Baltic Blue Growth

Last changed: 26 January 2024
Close-up of mussels pulled out of the water. Photo.

Baltic Blue Growth was an Interreg project that aimed to tackle Baltic Sea eutrophication through establishing operational mussel farms and securing viable solutions for the produced mussels.

Six farms in different parts of the Baltic Sea (see map) form the basis for the Baltic Blue Growth project. The farms have been selected with the aim of covering different environmental conditions (locations both in the open sea and the archipelago) and different cultivation techniques (both long-line and net systems will be used).

Cultivating and harvesting blue mussels in the Baltic Sea can substantially improve the water quality as mussels take up nutrients through their food intake. At the same time, it can contribute to blue growth by providing new business models for the feed industry, which can use mussel meal as an ingredient in animal feed, replacing e.g. imported fish and soybean meal. Mussel farming in the Baltic Sea has so far not gone beyond experimental scale. To build up a commercially viable mussel farming value chain, it is not only necessary to develop suitable farming techniques for Baltic Sea conditions, but also to develop accepted mechanisms to compensate the ecosystem services provided by mussel farming.

Our aim is to advance mussel farming in the Baltic Sea from experimental to full scale. More specifically, we want to achieve

• the recognition of blue mussels as an efficient way of counteracting eutrophication, complementing legally required source related measures
• acceptance of a compensation scheme for the ecosystem service
provided by the mussels
• the establishment of mussel farming as an attractive market for entrepreneurs
• the production of mussel meal as an ingredient in animal feed

To pave the way for full-scale mussel farming, the project partners will clarify environmental, legal and regulatory aspects of mussel farming. Based on data and experiences collected at the fully operational mussel farms to be established by Baltic Blue Growth, the project’s main outputs will include:

• Models and functional decision support tools on suitable farming sites and their production potential
• Business plans and farming manuals for large scale mussel farms
• A demonstration line for processing mussels into fish and poultry feed
• A guide on licensing processes for mussel farming in the Baltic Sea Region
• Recommendations on harmonized maritime spatial planning and ecosystem service compensation measures

The role of SLU is to effectively explore the potential for use of mussels as feed to fish and poultry through testing the nutritive value and feed safety aspects of farmed mussels. The communication is recognized as a key factor for the project success and SLU provides information flow and technical support to project partners engaged in other project activities.

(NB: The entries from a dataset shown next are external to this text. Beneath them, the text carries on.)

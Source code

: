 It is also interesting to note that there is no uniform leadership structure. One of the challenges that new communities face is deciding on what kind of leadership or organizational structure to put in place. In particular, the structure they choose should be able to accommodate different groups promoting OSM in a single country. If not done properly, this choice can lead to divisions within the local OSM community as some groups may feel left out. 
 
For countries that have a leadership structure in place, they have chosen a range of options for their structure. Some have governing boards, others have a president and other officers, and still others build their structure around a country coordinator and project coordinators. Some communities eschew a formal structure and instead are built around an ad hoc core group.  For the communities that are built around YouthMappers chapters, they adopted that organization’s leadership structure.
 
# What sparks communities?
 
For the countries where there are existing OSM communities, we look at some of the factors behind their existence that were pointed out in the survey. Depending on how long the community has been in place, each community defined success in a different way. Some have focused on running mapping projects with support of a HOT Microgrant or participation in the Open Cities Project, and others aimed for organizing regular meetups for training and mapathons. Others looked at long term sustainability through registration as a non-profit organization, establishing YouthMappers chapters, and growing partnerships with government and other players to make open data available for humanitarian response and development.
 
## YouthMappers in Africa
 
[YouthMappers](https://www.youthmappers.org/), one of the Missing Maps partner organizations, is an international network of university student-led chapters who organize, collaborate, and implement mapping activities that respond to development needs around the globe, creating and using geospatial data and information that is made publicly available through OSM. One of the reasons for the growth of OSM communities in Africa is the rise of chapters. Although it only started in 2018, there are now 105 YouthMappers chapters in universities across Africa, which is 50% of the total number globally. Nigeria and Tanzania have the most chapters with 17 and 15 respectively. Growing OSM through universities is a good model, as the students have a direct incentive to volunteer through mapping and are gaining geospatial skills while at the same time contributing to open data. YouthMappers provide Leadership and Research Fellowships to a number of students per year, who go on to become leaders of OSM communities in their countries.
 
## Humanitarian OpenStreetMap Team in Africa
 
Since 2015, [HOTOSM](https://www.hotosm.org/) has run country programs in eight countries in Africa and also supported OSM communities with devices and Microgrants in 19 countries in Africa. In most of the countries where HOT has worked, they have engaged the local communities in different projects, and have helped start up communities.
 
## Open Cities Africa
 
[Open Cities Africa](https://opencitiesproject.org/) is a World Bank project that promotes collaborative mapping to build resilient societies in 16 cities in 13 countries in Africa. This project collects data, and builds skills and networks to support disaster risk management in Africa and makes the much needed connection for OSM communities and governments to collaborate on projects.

Region Östergotland is the lead project partner.


Logo for Interreg. Picture.




Cover for a publication on mussels. Picture.

Processing and storage of mussels: mussels to feed through fly larvae


Image of cover of a publication. Picture.

Food and feed safety aspects of mussel- and insect-based feed

BBG Mussels to feed

This video shows processing steps used in producing fish feed based on Baltic blue mussels and black soldier fly larvae. Baltic mussels, due to their small size and thin shells are unsuitable for human consumption and difficult to process into a meal. Therefore, SLU scientists in collaboration with RISE institute have developed a process with an intermediary step, black soldier fly larvae composting. In this step larvae are fed a paste made of blue mussels, therefore spiking the larvae with ω−3 fatty acids from mussels. The larvae are then dried and turned into a meal, rich in protein but also valuable fatty acids. In the final step, larvae meal is mixed with other ingredients common in fish feed recipes and pelleted using extrusion process in our feed technology lab. Such feed, if produced commercially could contribute to nutrient recapture from the Baltic sea and provide a high quality replacement for fish meal, in the form of enriched insect meal.


Project period 160301-190331. The project was funded by the European Regional Development Fund. The total budget was 3,6 million Euro that corresponds to about 35 million SEK.